Saturday, March 10, 2012

Empiricist vs. Presuppositionist Views of Christian Apologetics.

Here's a John Warwick Montgomery article from CTQ back in the 70s:


In it, he argues that the Lutheran Confessions are inherently oriented towards empiricist apologetics, rather than a presuppositionalist ones (the later he of course associates with Calvinism). Montgomery makes a number of errors throughout the article regarding his interpretation of the Lutheran Confessions. Notably, he fails to distinguish between reason's use in things below us (which is valid) and things above us (where it is not). Secondly, he also dismisses Edmund Schlink's perfectly valid claim that the Scriptures are not (in an ultimate sense) understandable apart from the center of the gospel. Again, he fails to distinguish between the inner and outer clarity as described by Luther, which forms the background and presupposition of Confessors' interpretation of the Scriptures.

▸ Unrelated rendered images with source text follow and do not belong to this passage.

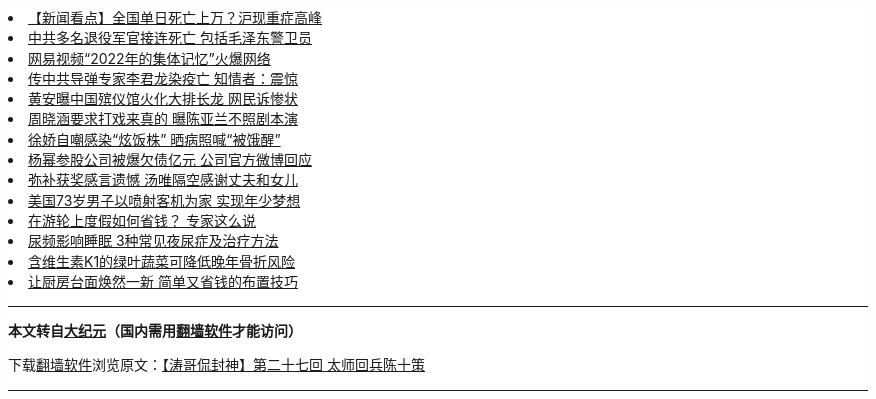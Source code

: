 <li><a href="https://github.com/19920513/djy/blob/master/gb/22/12/31/n13895833.md#1">【新闻看点】全国单日死亡上万？沪现重症高峰</a></li>
<li><a href="https://github.com/19920513/djy/blob/master/gb/22/12/29/n13893987.md#1">中共多名退役军官接连死亡 包括毛泽东警卫员</a></li>
<li><a href="https://github.com/19920513/djy/blob/master/gb/22/12/29/n13894498.md#1">网易视频“2022年的集体记忆”火爆网络</a></li>
<li><a href="https://github.com/19920513/djy/blob/master/gb/22/12/29/n13893955.md#1">传中共导弹专家李君龙染疫亡 知情者：震惊</a></li>
<li><a href="https://github.com/19920513/djy/blob/master/gb/22/12/30/n13894733.md#1">黄安曝中国殡仪馆火化大排长龙 网民诉惨状</a></li>
<li><a href="https://github.com/19920513/djy/blob/master/gb/22/12/31/n13895820.md#1">周晓涵要求打戏来真的 曝陈亚兰不照剧本演</a></li>
<li><a href="https://github.com/19920513/djy/blob/master/gb/22/12/28/n13893835.md#1">徐娇自嘲感染“炫饭株” 晒病照喊“被饿醒”</a></li>
<li><a href="https://github.com/19920513/djy/blob/master/gb/22/12/29/n13894649.md#1">杨幂参股公司被爆欠债亿元 公司官方微博回应</a></li>
<li><a href="https://github.com/19920513/djy/blob/master/gb/22/12/30/n13895784.md#1">弥补获奖感言遗憾 汤唯隔空感谢丈夫和女儿</a></li>
<li><a href="https://github.com/19920513/djy/blob/master/gb/22/12/29/n13894250.md#1">美国73岁男子以喷射客机为家 实现年少梦想</a></li>
<li><a href="https://github.com/19920513/djy/blob/master/gb/22/12/30/n13895183.md#1">在游轮上度假如何省钱？ 专家这么说</a></li>
<li><a href="https://github.com/19920513/djy/blob/master/gb/22/12/28/n13893675.md#1">尿频影响睡眠 3种常见夜尿症及治疗方法</a></li>
<li><a href="https://github.com/19920513/djy/blob/master/gb/22/12/29/n13894434.md#1">含维生素K1的绿叶蔬菜可降低晚年骨折风险</a></li>
<li><a href="https://github.com/19920513/djy/blob/master/gb/22/12/28/n13893668.md#1">让厨房台面焕然一新 简单又省钱的布置技巧</a></li>
<hr>

<strong>本文转自<a href="https://www.epochtimes.com">大纪元</a>（国内需用<a href="https://github.com/19920513/www/blob/master/README.md#8">翻墙软件</a>才能访问）</strong><p>下载<a href="https://github.com/19920513/www/blob/master/README.md#8">翻墙软件</a>浏览原文：<a href="https://www.epochtimes.com/gb/21/1/11/n12680310.htm">【涛哥侃封神】第二十七回  太师回兵陈十策</a></p><hr>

These criticisms are issues for another blog post though, and I'd like deal with the question of presuppositionalist vs. empiricist Christian apologetics. Just to define our terms, presuppositionalist apologetics tends to be the position of Calvinists. According to Calvin, human beings all have a sense of divinity (sensus divinitatis) present within them, which therefore forms their view of the world. For this reason, Calvin notes, even when people are skeptical about the existence of divinity, they will act as if God exists. They will cry out to him in a storm or appeal to morality. Cornelius Van Til and some other modern Calvinists took this a step further. Van Til noted that when a Christian argues with a modern Atheist, the Atheist will inevitably say something like "Christianity is bad because it claims miracles, which violate the laws of nature. Also, Christians have done things (like burning witches and persecuting heretics) which are immoral!" The problem here, Van Til points out, is that the Atheist has just contradicted himself. He has posited both rational laws of nature and morality, which presupposes a rational creator God as their author. Christians can therefore argue with Atheists by showing them that there worldview is irrational, because he makes theistic presuppositions while having eliminated the existence of God.

Montgomery (along with a number of Evangelical philosophers) takes an opposite tack. They believe in empiricist apologetics. According to this way of thinking, Christianity is most credibly presented when the empirical evidence in its favor is mustered. Montgomery therefore makes arguments to show that the NT documents are credible and reliable. (As a side note: many of his arguments, I do not personally find very convincing- namely because I believe that he often times relies on conjecture or irrelevant facts that do not support his conclusions. Moreover, people like NT Wright, Kenneth Bailey, and Richard Bauckham have made considered better arguments in recent publications). When Montgomery is most convincing (in my opinion) is when he argues that the resurrection is the key to rationally validating Christianity. I've made the same argument myself: Jesus made certain claims about himself, the authority of the apostles, and the OT prophets. When he rose from the dead (a fact with a rather massive amount of evidence supporting it), he validated these claims of authority. Hence, one can (so to speak), take his claims about his own personal authority and that of the Bible to the theological bank.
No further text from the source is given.